Son günlerde oldukça gündemde olan Meteor yağmuru insanların konu hakkında araştırmalar yapmasına sebep oluyor.  Türkiye'de 2 Eylül 2023 akşam saatlerinde Doğu ve Güneydoğu'da birçok ilde görülen göktaşının görüntüleri sosyal medyada oldukça fazla paylaşıldı. Parçanın  Gümüşhane ve Erzurum'dan sosyal medyada paylaşılan görüntüleri Reuters haber ajansı tarafından dünyaya aktarıldı. Oldkça ilgi çeken görüntüler kafalarda soru işaretlerine sebep oldu. Peki nedir bu göktaşları, dünyamıza nereden ve nasıl geliyorlar? İşte bilmeyenler için meteor hakkında ayrıntılı bilgiler;

meteor_1280x850

Meteor ya da diğer adı ile Göktaşı, Dünya yüzeyine uzaydan  düşen maddelere verilen isim.
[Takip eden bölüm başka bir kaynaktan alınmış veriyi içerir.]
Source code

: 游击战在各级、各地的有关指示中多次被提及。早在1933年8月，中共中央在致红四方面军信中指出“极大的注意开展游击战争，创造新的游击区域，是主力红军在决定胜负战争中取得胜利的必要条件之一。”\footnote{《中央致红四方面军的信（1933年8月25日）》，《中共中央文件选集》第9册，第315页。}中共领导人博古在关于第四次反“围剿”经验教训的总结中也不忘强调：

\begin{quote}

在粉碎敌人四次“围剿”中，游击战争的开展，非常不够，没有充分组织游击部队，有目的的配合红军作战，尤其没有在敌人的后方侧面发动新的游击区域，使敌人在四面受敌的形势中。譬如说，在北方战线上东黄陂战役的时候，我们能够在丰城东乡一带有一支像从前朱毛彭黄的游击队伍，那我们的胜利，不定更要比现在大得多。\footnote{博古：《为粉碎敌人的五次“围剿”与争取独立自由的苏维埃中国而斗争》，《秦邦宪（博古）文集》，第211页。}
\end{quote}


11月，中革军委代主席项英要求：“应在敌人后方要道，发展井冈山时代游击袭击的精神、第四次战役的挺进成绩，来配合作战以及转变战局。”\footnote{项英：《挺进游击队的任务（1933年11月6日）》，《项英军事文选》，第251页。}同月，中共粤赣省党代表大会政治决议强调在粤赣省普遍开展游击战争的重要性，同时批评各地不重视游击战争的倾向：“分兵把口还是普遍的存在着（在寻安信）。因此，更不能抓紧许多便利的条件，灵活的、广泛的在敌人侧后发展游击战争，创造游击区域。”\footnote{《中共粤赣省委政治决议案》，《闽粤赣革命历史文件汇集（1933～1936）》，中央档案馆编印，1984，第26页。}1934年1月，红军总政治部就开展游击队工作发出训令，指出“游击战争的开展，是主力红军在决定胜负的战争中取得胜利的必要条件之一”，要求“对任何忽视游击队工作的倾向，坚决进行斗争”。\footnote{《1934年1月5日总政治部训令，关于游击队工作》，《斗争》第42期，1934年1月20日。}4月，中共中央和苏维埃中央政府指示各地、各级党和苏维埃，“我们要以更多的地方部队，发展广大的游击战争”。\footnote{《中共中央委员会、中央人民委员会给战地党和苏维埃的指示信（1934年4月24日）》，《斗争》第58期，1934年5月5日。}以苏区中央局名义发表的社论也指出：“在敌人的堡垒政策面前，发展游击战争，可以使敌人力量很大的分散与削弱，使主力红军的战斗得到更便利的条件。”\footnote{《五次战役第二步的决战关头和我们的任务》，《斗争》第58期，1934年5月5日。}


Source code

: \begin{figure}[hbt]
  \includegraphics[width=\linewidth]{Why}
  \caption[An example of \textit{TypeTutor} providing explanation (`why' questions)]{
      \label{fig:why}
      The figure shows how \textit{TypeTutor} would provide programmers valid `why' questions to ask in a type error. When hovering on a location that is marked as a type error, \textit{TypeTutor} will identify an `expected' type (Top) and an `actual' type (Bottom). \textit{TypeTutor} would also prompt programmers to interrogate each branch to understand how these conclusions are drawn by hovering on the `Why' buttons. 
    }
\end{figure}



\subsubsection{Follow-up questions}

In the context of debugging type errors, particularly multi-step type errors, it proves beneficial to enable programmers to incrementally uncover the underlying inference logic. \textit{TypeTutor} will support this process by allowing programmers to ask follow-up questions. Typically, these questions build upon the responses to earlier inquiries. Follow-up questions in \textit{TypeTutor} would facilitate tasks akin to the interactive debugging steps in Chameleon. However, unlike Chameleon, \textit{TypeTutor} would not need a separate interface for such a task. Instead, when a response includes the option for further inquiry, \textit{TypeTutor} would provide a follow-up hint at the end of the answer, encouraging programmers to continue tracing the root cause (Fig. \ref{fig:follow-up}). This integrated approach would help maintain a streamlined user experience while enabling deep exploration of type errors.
Meteorit ise düşen nesnenin katı bir kalıntısı. Bu nesne kuyruklu yıldız, asteroit veya meteor olarak biliniyor.  Göktaşı, meteoroit veya halk arasında kayan yıldız-düşen yıldız, yıldız kayması, küçük boyutlu bir kuyruklu yıldız ya da asteroit veya diğer cisimler kaynaklı çarpışmalar nedeniyle uzayda savrulan cisimlerin, Dünya'nın üst atmosferindeki hava molekülleriyle çarpışarak akkor haline geldikten sonra hızlı hareketiyle ve bazen de ardından parlayan bir materyal saçan bir ışık çizgisi oluşturarak Dünya atmosferinden görünür bir şekilde geçen enkaz parçalarıdır.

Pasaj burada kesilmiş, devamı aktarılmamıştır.